犬のトレーニングを仕事としている人間が、こんなことを言うのも変かもしれませんが
犬(それ以外の動物たちも)は、トレーニングされたいと思っていない。そもそも必要ない。そう考えざるおえない。
あくまで犬目線で考えた時はね。
人間目線で考えたら「犬を飼う以上他人に迷惑をかけないようにしないといけないから」
とか「犬との生活がもう少し楽になればないいかな」という思いから、彼らにトレーニングを行うことが多いでしょう。

私はドッグトレーニングとは、犬に新しい行動を教えることだと思っています。
例えば『お客さんが家に来た時に嬉しさのあまり飛びついてしまう犬』がいるとします。
訓練士に相談すると「飛びついた時に膝蹴りを入れろ」とか「大きな音を出してびっくりさせたらいい」と言う方もいます。

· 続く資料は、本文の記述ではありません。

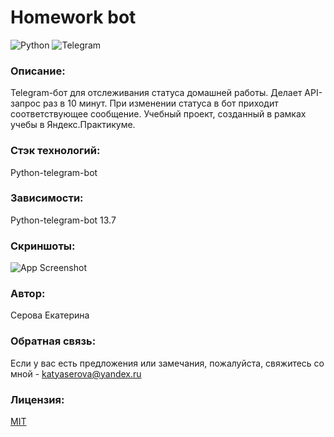
# Homework bot
![Python](https://img.shields.io/badge/python-3670A0?style=for-the-badge&logo=python&logoColor=ffdd54) ![Telegram](https://img.shields.io/badge/Telegram-2CA5E0?style=for-the-badge&logo=telegram&logoColor=white) 



### Описание:

Telegram-бот для отслеживания статуса домашней работы. Делает API-запрос раз в 10 минут. При изменении статуса в бот приходит соответствующее сообщение.
Учебный проект, созданный в рамках учебы в Яндекс.Практикуме.

### Стэк технологий:
Python-telegram-bot

### Зависимости:

Python-telegram-bot 13.7


### Скриншоты:

![App Screenshot](https://i120.fastpic.org/big/2022/0707/37/3cfa9601a85b50377108c99771de6537.jpg)

### Автор: 
Серова Екатерина

### Обратная связь:

Если у вас есть предложения или замечания, пожалуйста, свяжитесь со мной - katyaserova@yandex.ru


### Лицензия:

[MIT](https://choosealicense.com/licenses/mit/)
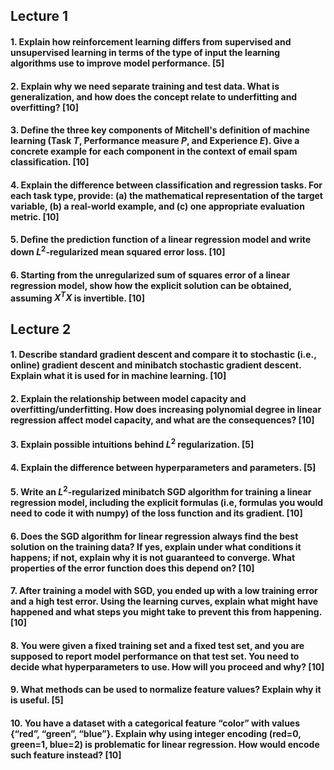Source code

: ## Lecture 1

#### 1. Explain how reinforcement learning differs from supervised and unsupervised learning in terms of the type of input the learning algorithms use to improve model performance. [5]

#### 2. Explain why we need separate training and test data. What is generalization, and how does the concept relate to underfitting and overfitting? [10]

#### 3. Define the three key components of Mitchell's definition of machine learning (Task $T$, Performance measure $P$, and Experience $E$). Give a concrete example for each component in the context of email spam classification. [10]

#### 4. Explain the difference between classification and regression tasks. For each task type, provide: (a) the mathematical representation of the target variable, (b) a real-world example, and (c) one appropriate evaluation metric. [10]

#### 5. Define the prediction function of a linear regression model and write down $L^2$-regularized mean squared error loss. [10]

#### 6. Starting from the unregularized sum of squares error of a linear regression model, show how the explicit solution can be obtained, assuming $X^TX$ is invertible. [10]

## Lecture 2

#### 1. Describe standard gradient descent and compare it to stochastic (i.e., online) gradient descent and minibatch stochastic gradient descent. Explain what it is used for in machine learning. [10]

#### 2. Explain the relationship between model capacity and overfitting/underfitting. How does increasing polynomial degree in linear regression affect model capacity, and what are the consequences? [10]

#### 3. Explain possible intuitions behind $L^2$ regularization. [5]

#### 4. Explain the difference between hyperparameters and parameters. [5]

#### 5. Write an $L^2$-regularized minibatch SGD algorithm for training a linear regression model, including the explicit formulas (i.e, formulas you would need to code it with numpy) of the loss function and its gradient. [10]

#### 6. Does the SGD algorithm for linear regression always find the best solution on the training data? If yes, explain under what conditions it happens; if not, explain why it is not guaranteed to converge. What properties of the error function does this depend on? [10]

#### 7. After training a model with SGD, you ended up with a low training error and a high test error. Using the learning curves, explain what might have happened and what steps you might take to prevent this from happening. [10]

#### 8. You were given a fixed training set and a fixed test set, and you are supposed to report model performance on that test set. You need to decide what hyperparameters to use. How will you proceed and why? [10]

#### 9. What methods can be used to normalize feature values? Explain why it is useful. [5]

#### 10. You have a dataset with a categorical feature “color” with values {“red”, “green”, “blue”}. Explain why using integer encoding (red=0, green=1, blue=2) is problematic for linear regression. How would encode such feature instead? [10]
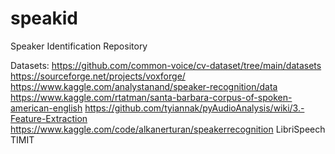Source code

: # speakid
Speaker Identification Repository

Datasets:
https://github.com/common-voice/cv-dataset/tree/main/datasets
https://sourceforge.net/projects/voxforge/
https://www.kaggle.com/analystanand/speaker-recognition/data
https://www.kaggle.com/rtatman/santa-barbara-corpus-of-spoken-american-english
https://github.com/tyiannak/pyAudioAnalysis/wiki/3.-Feature-Extraction
https://www.kaggle.com/code/alkanerturan/speakerrecognition
LibriSpeech
TIMIT
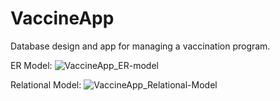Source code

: # VaccineApp
Database design and app for managing a vaccination program.

ER Model:
![VaccineApp_ER-model](https://user-images.githubusercontent.com/59484319/113484930-3ede3300-94ab-11eb-8209-5b7adc4c6c8d.jpg)

Relational Model:
![VaccineApp_Relational-Model](https://user-images.githubusercontent.com/59484319/113485066-0b4fd880-94ac-11eb-8cae-85de08af52d8.PNG)
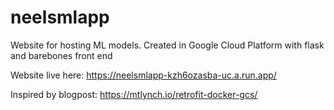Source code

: # neelsmlapp
Website for hosting ML models. Created in Google Cloud Platform with flask and barebones front end

Website live here: https://neelsmlapp-kzh6ozasba-uc.a.run.app/

Inspired by blogpost: https://mtlynch.io/retrofit-docker-gcs/
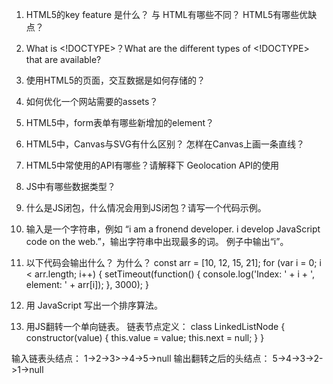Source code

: 1. HTML5的key feature 是什么？ 与 HTML有哪些不同？ HTML5有哪些优缺点？



2. What is <!DOCTYPE>？What are the different types of <!DOCTYPE> that are available?



3. 使用HTML5的页面，交互数据是如何存储的？



4. 如何优化一个网站需要的assets？



5. HTML5中，form表单有哪些新增加的element？



6. HTML5中，Canvas与SVG有什么区别？ 怎样在Canvas上画一条直线？


7. HTML5中常使用的API有哪些？请解释下 Geolocation API的使用


8. JS中有哪些数据类型？



9. 什么是JS闭包，什么情况会用到JS闭包？请写一个代码示例。


10. 输入是一个字符串，例如 “i am a fronend developer. i develop JavaScript code on the web.”，输出字符串中出现最多的词。 例子中输出“i”。


11. 以下代码会输出什么？ 为什么？
const arr = [10, 12, 15, 21];
for (var i = 0; i < arr.length; i++) {
  setTimeout(function() {
    console.log('Index: ' + i + ', element: ' + arr[i]);
  }, 3000);
}



12. 用 JavaScript 写出一个排序算法。



13. 用JS翻转一个单向链表。 链表节点定义：
class LinkedListNode {
  constructor(value) {
    this.value = value;
    this.next = null;
  }
}

输入链表头结点： 1->2->3>->4->5->null
输出翻转之后的头结点： 5->4->3->2->1->null
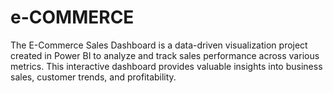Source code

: # e-COMMERCE
The E-Commerce Sales Dashboard is a data-driven visualization project created in Power BI to analyze and track sales performance across various metrics. This interactive dashboard provides valuable insights into business sales, customer trends, and profitability.
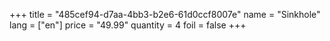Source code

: +++
title = "485cef94-d7aa-4bb3-b2e6-61d0ccf8007e"
name = "Sinkhole"
lang = ["en"]
price = "49.99"
quantity = 4
foil = false
+++
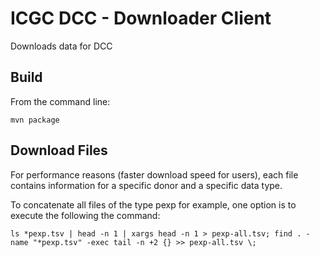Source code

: ICGC DCC - Downloader Client
===

Downloads data for DCC

Build
---

From the command line:

	mvn package

Download Files
---
	
For performance reasons (faster download speed for users), each file contains information for a specific donor and a specific data type.

To concatenate all files of the type pexp for example, one option is to execute the following the command:

    ls *pexp.tsv | head -n 1 | xargs head -n 1 > pexp-all.tsv; find . -name "*pexp.tsv" -exec tail -n +2 {} >> pexp-all.tsv \;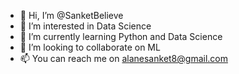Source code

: - 👋 Hi, I’m @SanketBelieve
- 👀 I’m interested in Data Science
- 🌱 I’m currently learning Python and Data Science
- 💞️ I’m looking to collaborate on ML
- 📫 You can reach me on alanesanket8@gmail.com

<!---
SanketBelieve/SanketBelieve is a ✨ special ✨ repository because its `README.md` (this file) appears on your GitHub profile.
You can click the Preview link to take a look at your changes.
--->
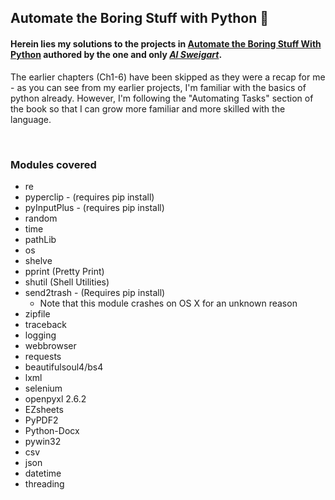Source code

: ## Automate the Boring Stuff with Python :snake:

#### Herein lies my solutions to the projects in [Automate the Boring Stuff With Python](https://automatetheboringstuff.com/) authored by the one and only [_Al Sweigart_](https://alsweigart.com/).

The earlier chapters (Ch1-6) have been skipped as they were a recap for me - as you can see from my earlier projects, I'm familiar with the basics of python already. However, I'm following the "Automating Tasks" section of the book so that I can grow more familiar and more skilled with the language. 

<br>

### Modules covered

- re
- pyperclip  - (requires pip install)
- pyInputPlus - (requires pip install)
- random
- time
- pathLib
- os
- shelve
- pprint (Pretty Print)
- shutil (Shell Utilities)
- send2trash - (Requires pip install)
	- Note that this module crashes on OS X for an unknown reason
- zipfile
- traceback
- logging
- webbrowser
- requests
- beautifulsoul4/bs4
- lxml
- selenium
- openpyxl 2.6.2
- EZsheets
- PyPDF2
- Python-Docx
- pywin32
- csv
- json
- datetime
- threading
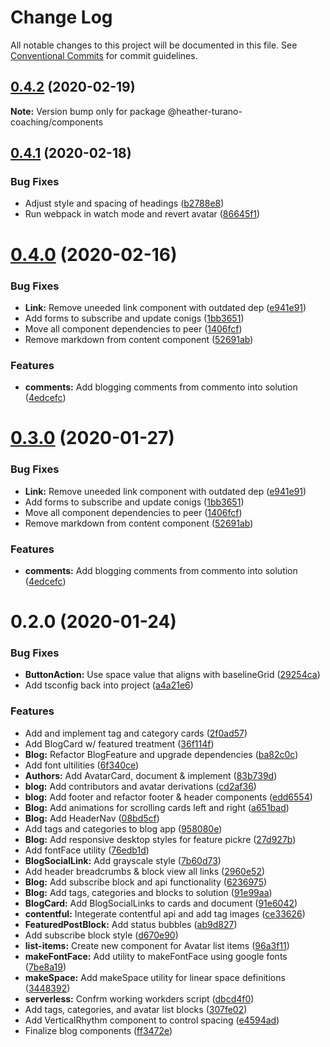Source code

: # Change Log

All notable changes to this project will be documented in this file.
See [Conventional Commits](https://conventionalcommits.org) for commit guidelines.

## [0.4.2](https://gitlab.com/imaginedelements/heather-turano-coaching/live-life-mindful/compare/@heather-turano-coaching/components@0.4.1...@heather-turano-coaching/components@0.4.2) (2020-02-19)

**Note:** Version bump only for package @heather-turano-coaching/components





## [0.4.1](https://gitlab.com/imaginedelements/heather-turano-coaching/live-life-mindful/compare/@heather-turano-coaching/components@0.4.0...@heather-turano-coaching/components@0.4.1) (2020-02-18)


### Bug Fixes

* Adjust style and spacing of headings ([b2788e8](https://gitlab.com/imaginedelements/heather-turano-coaching/live-life-mindful/commit/b2788e88756e384b7bf9e721df8b14cd66a7c338))
* Run webpack in watch mode and revert avatar ([86645f1](https://gitlab.com/imaginedelements/heather-turano-coaching/live-life-mindful/commit/86645f1e022eb844dd0f0e8d5910c854e2783378))





# [0.4.0](https://gitlab.com/imaginedelements/heather-turano-coaching/live-life-mindful/compare/@heather-turano-coaching/components@0.2.0...@heather-turano-coaching/components@0.4.0) (2020-02-16)


### Bug Fixes

* **Link:** Remove uneeded link component with outdated dep ([e941e91](https://gitlab.com/imaginedelements/heather-turano-coaching/live-life-mindful/commit/e941e91398ddcfef2ae4e754fea2b415f3c94f43))
* Add forms to subscribe and update conigs ([1bb3651](https://gitlab.com/imaginedelements/heather-turano-coaching/live-life-mindful/commit/1bb36517388e12332f2cefaccf5130f09dc86d88))
* Move all component dependencies to peer ([1406fcf](https://gitlab.com/imaginedelements/heather-turano-coaching/live-life-mindful/commit/1406fcf8e31fe8d6e086b78f8064d3bbb6c92163))
* Remove markdown from content component ([52691ab](https://gitlab.com/imaginedelements/heather-turano-coaching/live-life-mindful/commit/52691abab9eb06443ba18af379d2dec3d943415b))


### Features

* **comments:** Add blogging comments from commento into solution ([4edcefc](https://gitlab.com/imaginedelements/heather-turano-coaching/live-life-mindful/commit/4edcefca04eedf629062f2629b1971660aba547a))





# [0.3.0](https://gitlab.com/imaginedelements/heather-turano-coaching/live-life-mindful/compare/@heather-turano-coaching/components@0.2.0...@heather-turano-coaching/components@0.3.0) (2020-01-27)


### Bug Fixes

* **Link:** Remove uneeded link component with outdated dep ([e941e91](https://gitlab.com/imaginedelements/heather-turano-coaching/live-life-mindful/commit/e941e91398ddcfef2ae4e754fea2b415f3c94f43))
* Add forms to subscribe and update conigs ([1bb3651](https://gitlab.com/imaginedelements/heather-turano-coaching/live-life-mindful/commit/1bb36517388e12332f2cefaccf5130f09dc86d88))
* Move all component dependencies to peer ([1406fcf](https://gitlab.com/imaginedelements/heather-turano-coaching/live-life-mindful/commit/1406fcf8e31fe8d6e086b78f8064d3bbb6c92163))
* Remove markdown from content component ([52691ab](https://gitlab.com/imaginedelements/heather-turano-coaching/live-life-mindful/commit/52691abab9eb06443ba18af379d2dec3d943415b))


### Features

* **comments:** Add blogging comments from commento into solution ([4edcefc](https://gitlab.com/imaginedelements/heather-turano-coaching/live-life-mindful/commit/4edcefca04eedf629062f2629b1971660aba547a))





# 0.2.0 (2020-01-24)


### Bug Fixes

* **ButtonAction:** Use space value that aligns with baselineGrid ([29254ca](https://gitlab.com/imaginedelements/heather-turano-coaching/live-life-mindful/commit/29254ca1ad1338f8291ee81fa5b9fe23c28130ba))
* Add tsconfig back into project ([a4a21e6](https://gitlab.com/imaginedelements/heather-turano-coaching/live-life-mindful/commit/a4a21e6ff4d513b4ffb8032d3d460281bc57f50d))


### Features

* Add and implement tag and category cards ([2f0ad57](https://gitlab.com/imaginedelements/heather-turano-coaching/live-life-mindful/commit/2f0ad5783b32f636e0d8894dad080a068a34be5b))
* Add BlogCard w/ featured treatment ([36f114f](https://gitlab.com/imaginedelements/heather-turano-coaching/live-life-mindful/commit/36f114f3005376f6a848b08305758bd10400830f))
* **Blog:** Refactor BlogFeature and upgrade dependencies ([ba82c0c](https://gitlab.com/imaginedelements/heather-turano-coaching/live-life-mindful/commit/ba82c0c6ad80b2ef3fc84cae678bc3283e382b39))
* Add font ultilities ([6f340ce](https://gitlab.com/imaginedelements/heather-turano-coaching/live-life-mindful/commit/6f340ce02b429324d81423c5149ba65693f63ad6))
* **Authors:** Add AvatarCard, document & implement ([83b739d](https://gitlab.com/imaginedelements/heather-turano-coaching/live-life-mindful/commit/83b739d35ab691eb53575f6e594138bfcecacc30))
* **blog:** Add contributors and avatar derivations ([cd2af36](https://gitlab.com/imaginedelements/heather-turano-coaching/live-life-mindful/commit/cd2af3603990de1c68898289ad6d8e5b58d6012c))
* **blog:** Add footer and refactor footer & header components ([edd6554](https://gitlab.com/imaginedelements/heather-turano-coaching/live-life-mindful/commit/edd65544f1d416a76a8e445a995ef34e7e9406f6))
* **Blog:** Add animations for scrolling cards left and right ([a651bad](https://gitlab.com/imaginedelements/heather-turano-coaching/live-life-mindful/commit/a651bad8c4b8e76fa48a8ee44af4a97853922de2))
* **Blog:** Add HeaderNav ([08bd5cf](https://gitlab.com/imaginedelements/heather-turano-coaching/live-life-mindful/commit/08bd5cffa1396f2c76d6d05b71cbf2345cd8a429))
* Add tags and categories to blog app ([958080e](https://gitlab.com/imaginedelements/heather-turano-coaching/live-life-mindful/commit/958080eee8981424a94c6c9d1cf1849858a81e4e))
* **Blog:** Add responsive desktop styles for feature pickre ([27d927b](https://gitlab.com/imaginedelements/heather-turano-coaching/live-life-mindful/commit/27d927b02692991b4e3b7cc0489a823431c97d9a))
* Add fontFace utility ([76edb1d](https://gitlab.com/imaginedelements/heather-turano-coaching/live-life-mindful/commit/76edb1d6dc80ca8e1c3a35541e8eef4d0966a658))
* **BlogSocialLink:** Add grayscale style ([7b60d73](https://gitlab.com/imaginedelements/heather-turano-coaching/live-life-mindful/commit/7b60d73274bb81f3ce2a095c8f5ed621f82521f3))
* Add header breadcrumbs & block view all links ([2960e52](https://gitlab.com/imaginedelements/heather-turano-coaching/live-life-mindful/commit/2960e52f349c7551e035331024c2c20ec07abb6e))
* **Blog:** Add subscribe block and api functionality ([6236975](https://gitlab.com/imaginedelements/heather-turano-coaching/live-life-mindful/commit/62369757368c20cc739482ad605bdba73b9dffc5))
* **Blog:** Add tags, categories and blocks to solution ([91e99aa](https://gitlab.com/imaginedelements/heather-turano-coaching/live-life-mindful/commit/91e99aaa39f03ac371a558a4f64c226620dccdf8))
* **BlogCard:** Add BlogSocialLinks to cards and document ([91e6042](https://gitlab.com/imaginedelements/heather-turano-coaching/live-life-mindful/commit/91e6042e435351549d2ee5df32e780636d488357))
* **contentful:** Integerate contentful api and add tag images ([ce33626](https://gitlab.com/imaginedelements/heather-turano-coaching/live-life-mindful/commit/ce33626712f5bdad58fa9ef2cc2eb753f4a35717))
* **FeaturedPostBlock:** Add status bubbles ([ab9d827](https://gitlab.com/imaginedelements/heather-turano-coaching/live-life-mindful/commit/ab9d8275b56b706012e82f2889940f461d7d420f))
* Add subscribe block style ([d670e90](https://gitlab.com/imaginedelements/heather-turano-coaching/live-life-mindful/commit/d670e90aea932df3d7ee9662e36e804adc580da1))
* **list-items:** Create new component for Avatar list items ([96a3f11](https://gitlab.com/imaginedelements/heather-turano-coaching/live-life-mindful/commit/96a3f11e8078a155e385180a605961a607afcd83))
* **makeFontFace:** Add utility to makeFontFace using google fonts ([7be8a19](https://gitlab.com/imaginedelements/heather-turano-coaching/live-life-mindful/commit/7be8a19cd892d9e1324485a95d8cc5f585258b17))
* **makeSpace:** Add makeSpace utility for linear space definitions ([3448392](https://gitlab.com/imaginedelements/heather-turano-coaching/live-life-mindful/commit/34483927e03016a31f427ca13a56389377023fad))
* **serverless:** Confrm working workders script ([dbcd4f0](https://gitlab.com/imaginedelements/heather-turano-coaching/live-life-mindful/commit/dbcd4f008a85110702785213799510711d5919bf))
* Add tags, categories, and avatar list blocks ([307fe02](https://gitlab.com/imaginedelements/heather-turano-coaching/live-life-mindful/commit/307fe02c4e95bcc47bd7773bb5940c8c0dde56d9))
* Add VerticalRhythm component to control spacing ([e4594ad](https://gitlab.com/imaginedelements/heather-turano-coaching/live-life-mindful/commit/e4594ad5437f3cd5c72fc86928ac6dc7f0b7578c))
* Finalize blog components ([ff3472e](https://gitlab.com/imaginedelements/heather-turano-coaching/live-life-mindful/commit/ff3472ec71355c4b477526d31b21297e89bfc94b))
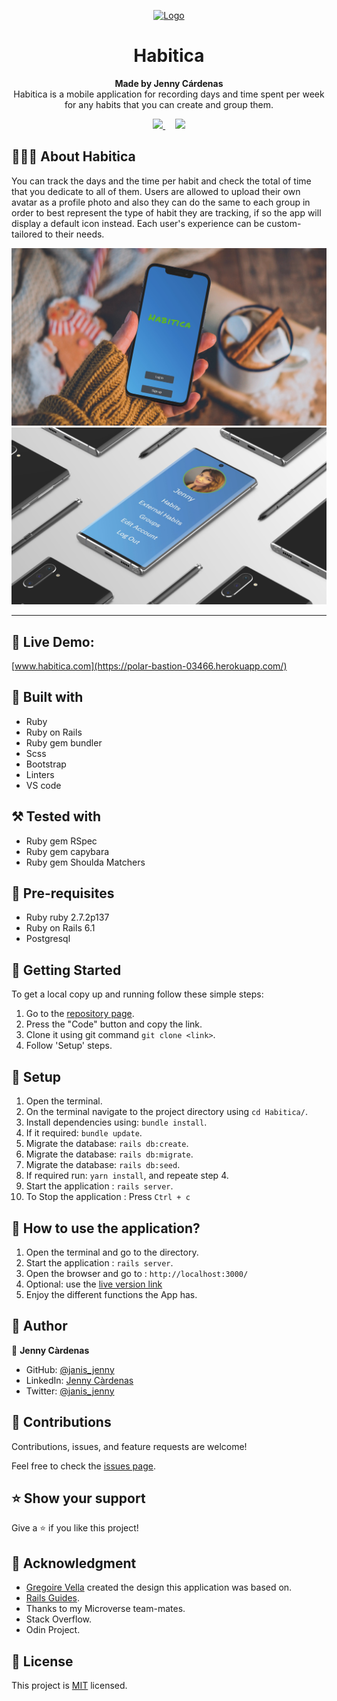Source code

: 
<p align="center">
  <a href="https://github.com/jcy2704/oop-ruby">
    <img src="https://res.cloudinary.com/growsurf-prod/image/upload/v1582211139/production/gnysw2objzekbagrqiax.png" alt="Logo" width="350" height="70">
  </a>
</p>

<h1 align="center">Habitica</h1>

<p align="center">
  <strong>Made by Jenny Cárdenas</strong>
  <br>
   Habitica is a mobile application for recording days and time spent per week for any habits that you can create and group them.
</p>

<p align="center">
  <a href="https://github.com/janis-jenny/Habitica/issues">
    <img src="https://img.shields.io/badge/REPORT%20A%20BUG-purple?style=for-the-badge">
  </a>
   ‎ ‎ ‎ ‎
  <a href="https://github.com/janis-jenny/Habitica/issues">
    <img src="https://img.shields.io/badge/Request%20a%20feature-purple?style=for-the-badge">
  </a>
</p>



## 👩🏼‍💻 About Habitica

You can track the days and the time per habit and check the total of time that you dedicate to all of them. Users are allowed to upload their own avatar as a profile photo and also they can do the same to each group in order to best represent the type of habit they are tracking, if so the app will display a default icon instead. Each user's experience can be custom-tailored to their needs.<br>


![screenshot](app/assets/images/Screenshot1.jpg)
![screenshot](app/assets/images/Screenshot2.jpg)

<hr>


## 🔴 Live Demo:

[www.habitica.com](https://polar-bastion-03466.herokuapp.com/)

## 🔧 Built with

- Ruby
- Ruby on Rails
- Ruby gem bundler
- Scss
- Bootstrap
- Linters
- VS code

## ⚒️ Tested with

- Ruby gem RSpec
- Ruby gem capybara
- Ruby gem Shoulda Matchers

## 📝 Pre-requisites

- Ruby ruby 2.7.2p137
- Ruby on Rails 6.1
- Postgresql


## 🤖 Getting Started

To get a local copy up and running follow these simple steps:

1. Go to the [repository page](https://github.com/janis-jenny/Habitica).
2. Press the "Code" button and copy the link.
3. Clone it using git command `git clone <link>`.
4. Follow 'Setup' steps.

## 📝 Setup

1. Open the terminal.
2. On the terminal navigate to the project directory using `cd Habitica/`.
3. Install dependencies using: `bundle install`.
3. If it required: `bundle update`.
4. Migrate the database: `rails db:create`.
5. Migrate the database: `rails db:migrate`.
6. Migrate the database: `rails db:seed`.
7. If required run: `yarn install`, and repeate step 4.
8. Start the application : `rails server`.
9. To Stop the application : Press `Ctrl + c`

## 📝 How to use the application?

1. Open the terminal and go to the directory.
2. Start the application : `rails server`.
3. Open the browser and go to : `http://localhost:3000/`
4. Optional: use the [live version link](https://polar-bastion-03466.herokuapp.com/)
4. Enjoy the different functions the App has.

## 👥 Author

👤 **Jenny Càrdenas**

- GitHub: [@janis_jenny](https://github.com/janis-jenny)
- LinkedIn: [Jenny Càrdenas](https://www.linkedin.com/in/paolajenny)
- Twitter: [@janis_jenny](https://twitter.com/janis_jenny)


## 🤝 Contributions

Contributions, issues, and feature requests are welcome!

Feel free to check the [issues page](https://github.com/janis-jenny/Habitica/issues).


## ⭐ Show your support

Give a ⭐️ if you like this project!


## 📌 Acknowledgment

- [Gregoire Vella](https://www.behance.net/gregoirevella) created the design this application was based on.
- [Rails Guides](https://guides.rubyonrails.org/).
- Thanks to my Microverse team-mates.
- Stack Overflow.
- Odin Project.


## 📝 License

This project is [MIT](https://opensource.org/licenses/MIT) licensed.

確かに、飛びつく行動をすぐにしなくなると思いますが、それはただのいじめです。
トレーニングではありません。おそらくですが、それで喜ぶ犬はいないでしょう。
それでも、犬が飛びつかなくなったら人間は満足するのです。
このような場合は、おすわり・ふせ・ハウスなどの新しい行動を教えるだけで簡単に解決するにもかかわらず。
どちらにしろ、犬をトレーニングする・したいと思うのは、完全に人間側の都合なのです。
それならば、少しでも犬に楽しんで取り組んでもらう工夫が必要ではないでしょうか。
こんなことを言うと・・
「キチンとしつけするのが飼い主の役目じゃないんですか!?」「もし飛びついて他の人が怪我したらどうするんですか!?」という方もいらっしゃいます。確かにそうかもしれませんね。
しかし、現代において犬を人間社会に引き込んだのは間違いなく人間です。人間の果てしない欲求によるものです。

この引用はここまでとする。